KEP-5234: DRA ResourceSlice Mixins
KEP-5234: DRA: ResourceSlice Mixins
- Release Signoff Checklist
- Summary
- Motivation
- Proposal
- Design Details
- Production Readiness Review Questionnaire
- Implementation History
- Drawbacks
- Alternatives
- Infrastructure Needed (Optional)
Release Signoff Checklist
Items marked with (R) are required prior to targeting to a milestone / release.
- (R) Enhancement issue in release milestone, which links to KEP dir in kubernetes/enhancements (not the initial KEP PR)
- (R) KEP approvers have approved the KEP status as
implementable - (R) Design details are appropriately documented
- (R) Test plan is in place, giving consideration to SIG Architecture and SIG Testing input (including test refactors)
- e2e Tests for all Beta API Operations (endpoints)
- (R) Ensure GA e2e tests meet requirements for Conformance Tests
- (R) Minimum Two Week Window for GA e2e tests to prove flake free
- (R) Graduation criteria is in place
- (R) all GA Endpoints must be hit by Conformance Tests
- (R) Production readiness review completed
- (R) Production readiness review approved
- “Implementation History” section is up-to-date for milestone
- User-facing documentation has been created in kubernetes/website , for publication to kubernetes.io
- Supporting documentation—e.g., additional design documents, links to mailing list discussions/SIG meetings, relevant PRs/issues, release notes
Summary
With Dynamic Resource Allocation (DRA), DRA drivers publish information about the devices that they manage in ResourceSlices. This information is used by the scheduler when selecting devices for user requests in ResourceClaims.
With this KEP, DRA drivers can define metadata in mixins separately from specific devices and include them in a device by reference. This reduces the duplication in ResourceSlices and allows for more compact device definitions. Mixins can also be used in counter sets.
Motivation
DRA requires that drivers publish all available devices on a node/cluster in
ResourceSlice objects. There are scenarios where the number of devices
can be pretty large and each device might have a relatively large amount
of metadata associated with it, primarily in the form of attributes and
capacity. This has a few consequences:
- Several of the devices might have similar metadata, resulting in a lot of duplication between the published devices.
- The size of the data required to specify each device reduces the number of devices that can be defined in a single ResourceSlice without hitting the limit on the total size of objects in Kubernetes (1.5MB by default, but can be changed).
The latter can be addressed by splitting the devices across multiple
ResourceSlices within a single pool, but that isn’t always an option.

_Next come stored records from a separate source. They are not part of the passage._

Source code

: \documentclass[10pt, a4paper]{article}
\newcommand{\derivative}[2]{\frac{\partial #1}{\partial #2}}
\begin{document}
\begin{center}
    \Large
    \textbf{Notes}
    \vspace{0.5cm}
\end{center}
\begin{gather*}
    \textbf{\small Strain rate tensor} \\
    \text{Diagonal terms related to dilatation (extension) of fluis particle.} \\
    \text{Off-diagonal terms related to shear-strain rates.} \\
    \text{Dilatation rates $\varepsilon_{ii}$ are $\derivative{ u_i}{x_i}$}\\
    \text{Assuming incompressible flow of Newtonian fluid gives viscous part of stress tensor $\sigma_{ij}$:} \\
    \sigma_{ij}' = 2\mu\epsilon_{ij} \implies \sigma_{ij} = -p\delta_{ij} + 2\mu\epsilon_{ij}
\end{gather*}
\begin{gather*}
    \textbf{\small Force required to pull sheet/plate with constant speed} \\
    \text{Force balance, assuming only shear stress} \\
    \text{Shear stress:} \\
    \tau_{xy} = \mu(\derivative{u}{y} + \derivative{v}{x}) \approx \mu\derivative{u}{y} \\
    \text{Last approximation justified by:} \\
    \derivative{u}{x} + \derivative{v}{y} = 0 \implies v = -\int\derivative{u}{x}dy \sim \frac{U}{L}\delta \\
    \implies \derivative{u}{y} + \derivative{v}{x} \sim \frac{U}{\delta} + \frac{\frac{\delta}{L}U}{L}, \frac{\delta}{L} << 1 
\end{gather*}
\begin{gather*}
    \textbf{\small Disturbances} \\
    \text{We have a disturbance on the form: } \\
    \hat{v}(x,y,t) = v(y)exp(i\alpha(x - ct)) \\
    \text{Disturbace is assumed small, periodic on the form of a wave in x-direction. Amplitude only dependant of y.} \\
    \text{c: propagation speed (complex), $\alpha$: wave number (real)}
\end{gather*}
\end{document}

In particular, DRA currently doesn’t allow sharing counters across ResourceSlices,
meaning that the number of devices that can fit into a single ResourceSlice
also limits the number of partitionable devices for a single physical device.
Goals
- Enable a more compact way to define devices in ResourceSlices so duplication can be reduced and a larger number of devices can be published within a single ResourceSlice.
- Enable defining counter sets with more counters and devices with more counsumed counters.
Non-Goals
- Not part of the plan for alpha: developing kubectl command or plugin to let users see the flattened device definitions. Mixins does make it harder to find the full definition for a specific device, so this might be added to the scope for Beta or GA.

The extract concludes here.